§ **Required action**
What follows is a block of records; reproduce all of it verbatim.

§ **Plain-text document sources**
- - - -

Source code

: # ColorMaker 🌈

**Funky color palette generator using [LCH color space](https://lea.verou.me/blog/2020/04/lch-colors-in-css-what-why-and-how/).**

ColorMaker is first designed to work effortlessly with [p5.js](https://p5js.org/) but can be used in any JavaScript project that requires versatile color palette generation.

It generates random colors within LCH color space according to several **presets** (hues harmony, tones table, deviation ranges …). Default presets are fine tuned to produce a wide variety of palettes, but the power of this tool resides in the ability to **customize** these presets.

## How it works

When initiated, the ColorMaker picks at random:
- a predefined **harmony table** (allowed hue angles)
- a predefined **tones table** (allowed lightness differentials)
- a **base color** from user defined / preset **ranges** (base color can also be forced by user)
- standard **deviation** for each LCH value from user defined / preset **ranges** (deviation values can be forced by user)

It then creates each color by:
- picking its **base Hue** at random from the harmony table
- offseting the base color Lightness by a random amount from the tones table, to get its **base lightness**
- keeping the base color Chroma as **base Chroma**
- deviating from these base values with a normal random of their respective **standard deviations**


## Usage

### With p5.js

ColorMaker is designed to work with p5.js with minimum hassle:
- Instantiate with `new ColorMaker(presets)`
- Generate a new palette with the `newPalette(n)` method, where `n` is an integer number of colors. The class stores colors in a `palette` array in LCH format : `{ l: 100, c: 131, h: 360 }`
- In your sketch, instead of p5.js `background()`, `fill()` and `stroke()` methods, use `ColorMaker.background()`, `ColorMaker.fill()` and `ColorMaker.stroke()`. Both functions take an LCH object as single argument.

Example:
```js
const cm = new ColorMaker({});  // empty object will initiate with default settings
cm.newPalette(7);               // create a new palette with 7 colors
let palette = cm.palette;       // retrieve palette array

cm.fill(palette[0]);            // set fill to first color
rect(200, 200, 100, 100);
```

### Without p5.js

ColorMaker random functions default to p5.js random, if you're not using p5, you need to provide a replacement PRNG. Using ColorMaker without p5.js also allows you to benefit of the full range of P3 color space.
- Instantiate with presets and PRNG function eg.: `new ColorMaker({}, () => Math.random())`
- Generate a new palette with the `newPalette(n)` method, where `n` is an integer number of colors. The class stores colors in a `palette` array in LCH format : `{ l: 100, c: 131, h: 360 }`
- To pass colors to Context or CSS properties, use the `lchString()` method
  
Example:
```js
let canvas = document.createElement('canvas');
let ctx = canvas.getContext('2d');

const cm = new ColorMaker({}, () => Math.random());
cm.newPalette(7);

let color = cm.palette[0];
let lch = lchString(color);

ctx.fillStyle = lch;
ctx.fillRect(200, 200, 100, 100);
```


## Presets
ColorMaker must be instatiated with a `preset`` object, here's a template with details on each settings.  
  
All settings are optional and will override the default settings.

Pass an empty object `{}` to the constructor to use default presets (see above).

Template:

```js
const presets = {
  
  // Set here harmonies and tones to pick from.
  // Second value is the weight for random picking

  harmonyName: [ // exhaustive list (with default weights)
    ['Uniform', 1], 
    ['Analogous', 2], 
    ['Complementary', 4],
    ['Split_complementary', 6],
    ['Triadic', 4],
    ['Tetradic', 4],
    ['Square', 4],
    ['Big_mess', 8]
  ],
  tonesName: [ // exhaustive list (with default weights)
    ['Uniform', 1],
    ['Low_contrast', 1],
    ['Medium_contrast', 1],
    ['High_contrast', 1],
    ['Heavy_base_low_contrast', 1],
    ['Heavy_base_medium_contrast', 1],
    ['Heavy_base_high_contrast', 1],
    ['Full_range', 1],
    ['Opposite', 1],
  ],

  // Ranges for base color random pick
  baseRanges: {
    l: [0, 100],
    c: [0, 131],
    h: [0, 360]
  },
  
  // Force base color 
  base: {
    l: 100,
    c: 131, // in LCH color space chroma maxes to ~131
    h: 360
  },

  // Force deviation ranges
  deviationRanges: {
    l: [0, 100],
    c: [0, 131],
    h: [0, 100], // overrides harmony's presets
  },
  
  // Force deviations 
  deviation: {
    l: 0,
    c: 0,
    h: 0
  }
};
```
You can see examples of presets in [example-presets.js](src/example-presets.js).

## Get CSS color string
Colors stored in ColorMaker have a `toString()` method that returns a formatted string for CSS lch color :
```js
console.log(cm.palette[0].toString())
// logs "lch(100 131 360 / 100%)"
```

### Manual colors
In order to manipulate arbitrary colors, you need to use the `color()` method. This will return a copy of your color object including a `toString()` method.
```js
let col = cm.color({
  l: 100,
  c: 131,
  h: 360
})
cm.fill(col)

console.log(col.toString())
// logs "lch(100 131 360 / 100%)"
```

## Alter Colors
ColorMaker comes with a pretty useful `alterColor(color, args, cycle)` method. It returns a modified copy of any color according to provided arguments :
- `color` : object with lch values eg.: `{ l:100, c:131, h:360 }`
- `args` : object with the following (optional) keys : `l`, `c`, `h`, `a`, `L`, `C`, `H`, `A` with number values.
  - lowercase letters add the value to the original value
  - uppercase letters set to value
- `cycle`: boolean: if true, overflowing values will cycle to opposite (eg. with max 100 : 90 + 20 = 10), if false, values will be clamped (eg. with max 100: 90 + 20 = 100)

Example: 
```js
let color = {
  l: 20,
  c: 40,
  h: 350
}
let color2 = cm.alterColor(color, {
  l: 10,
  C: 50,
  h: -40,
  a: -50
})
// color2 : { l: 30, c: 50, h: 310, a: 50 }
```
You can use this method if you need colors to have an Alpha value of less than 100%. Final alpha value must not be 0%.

- - - -

§ **Written solution**
Source code

: # ColorMaker 🌈

**Funky color palette generator using [LCH color space](https://lea.verou.me/blog/2020/04/lch-colors-in-css-what-why-and-how/).**

ColorMaker is first designed to work effortlessly with [p5.js](https://p5js.org/) but can be used in any JavaScript project that requires versatile color palette generation.

It generates random colors within LCH color space according to several **presets** (hues harmony, tones table, deviation ranges …). Default presets are fine tuned to produce a wide variety of palettes, but the power of this tool resides in the ability to **customize** these presets.

## How it works

When initiated, the ColorMaker picks at random:
- a predefined **harmony table** (allowed hue angles)
- a predefined **tones table** (allowed lightness differentials)
- a **base color** from user defined / preset **ranges** (base color can also be forced by user)
- standard **deviation** for each LCH value from user defined / preset **ranges** (deviation values can be forced by user)

It then creates each color by:
- picking its **base Hue** at random from the harmony table
- offseting the base color Lightness by a random amount from the tones table, to get its **base lightness**
- keeping the base color Chroma as **base Chroma**
- deviating from these base values with a normal random of their respective **standard deviations**


## Usage

### With p5.js

ColorMaker is designed to work with p5.js with minimum hassle:
- Instantiate with `new ColorMaker(presets)`
- Generate a new palette with the `newPalette(n)` method, where `n` is an integer number of colors. The class stores colors in a `palette` array in LCH format : `{ l: 100, c: 131, h: 360 }`
- In your sketch, instead of p5.js `background()`, `fill()` and `stroke()` methods, use `ColorMaker.background()`, `ColorMaker.fill()` and `ColorMaker.stroke()`. Both functions take an LCH object as single argument.

Example:
```js
const cm = new ColorMaker({});  // empty object will initiate with default settings
cm.newPalette(7);               // create a new palette with 7 colors
let palette = cm.palette;       // retrieve palette array

cm.fill(palette[0]);            // set fill to first color
rect(200, 200, 100, 100);
```

### Without p5.js

ColorMaker random functions default to p5.js random, if you're not using p5, you need to provide a replacement PRNG. Using ColorMaker without p5.js also allows you to benefit of the full range of P3 color space.
- Instantiate with presets and PRNG function eg.: `new ColorMaker({}, () => Math.random())`
- Generate a new palette with the `newPalette(n)` method, where `n` is an integer number of colors. The class stores colors in a `palette` array in LCH format : `{ l: 100, c: 131, h: 360 }`
- To pass colors to Context or CSS properties, use the `lchString()` method
  
Example:
```js
let canvas = document.createElement('canvas');
let ctx = canvas.getContext('2d');

const cm = new ColorMaker({}, () => Math.random());
cm.newPalette(7);

let color = cm.palette[0];
let lch = lchString(color);

ctx.fillStyle = lch;
ctx.fillRect(200, 200, 100, 100);
```


## Presets
ColorMaker must be instatiated with a `preset`` object, here's a template with details on each settings.  
  
All settings are optional and will override the default settings.

Pass an empty object `{}` to the constructor to use default presets (see above).

Template:

```js
const presets = {
  
  // Set here harmonies and tones to pick from.
  // Second value is the weight for random picking

  harmonyName: [ // exhaustive list (with default weights)
    ['Uniform', 1], 
    ['Analogous', 2], 
    ['Complementary', 4],
    ['Split_complementary', 6],
    ['Triadic', 4],
    ['Tetradic', 4],
    ['Square', 4],
    ['Big_mess', 8]
  ],
  tonesName: [ // exhaustive list (with default weights)
    ['Uniform', 1],
    ['Low_contrast', 1],
    ['Medium_contrast', 1],
    ['High_contrast', 1],
    ['Heavy_base_low_contrast', 1],
    ['Heavy_base_medium_contrast', 1],
    ['Heavy_base_high_contrast', 1],
    ['Full_range', 1],
    ['Opposite', 1],
  ],

  // Ranges for base color random pick
  baseRanges: {
    l: [0, 100],
    c: [0, 131],
    h: [0, 360]
  },
  
  // Force base color 
  base: {
    l: 100,
    c: 131, // in LCH color space chroma maxes to ~131
    h: 360
  },

  // Force deviation ranges
  deviationRanges: {
    l: [0, 100],
    c: [0, 131],
    h: [0, 100], // overrides harmony's presets
  },
  
  // Force deviations 
  deviation: {
    l: 0,
    c: 0,
    h: 0
  }
};
```
You can see examples of presets in [example-presets.js](src/example-presets.js).

## Get CSS color string
Colors stored in ColorMaker have a `toString()` method that returns a formatted string for CSS lch color :
```js
console.log(cm.palette[0].toString())
// logs "lch(100 131 360 / 100%)"
```

### Manual colors
In order to manipulate arbitrary colors, you need to use the `color()` method. This will return a copy of your color object including a `toString()` method.
```js
let col = cm.color({
  l: 100,
  c: 131,
  h: 360
})
cm.fill(col)

console.log(col.toString())
// logs "lch(100 131 360 / 100%)"
```

## Alter Colors
ColorMaker comes with a pretty useful `alterColor(color, args, cycle)` method. It returns a modified copy of any color according to provided arguments :
- `color` : object with lch values eg.: `{ l:100, c:131, h:360 }`
- `args` : object with the following (optional) keys : `l`, `c`, `h`, `a`, `L`, `C`, `H`, `A` with number values.
  - lowercase letters add the value to the original value
  - uppercase letters set to value
- `cycle`: boolean: if true, overflowing values will cycle to opposite (eg. with max 100 : 90 + 20 = 10), if false, values will be clamped (eg. with max 100: 90 + 20 = 100)

Example: 
```js
let color = {
  l: 20,
  c: 40,
  h: 350
}
let color2 = cm.alterColor(color, {
  l: 10,
  C: 50,
  h: -40,
  a: -50
})
// color2 : { l: 30, c: 50, h: 310, a: 50 }
```
You can use this method if you need colors to have an Alpha value of less than 100%. Final alpha value must not be 0%.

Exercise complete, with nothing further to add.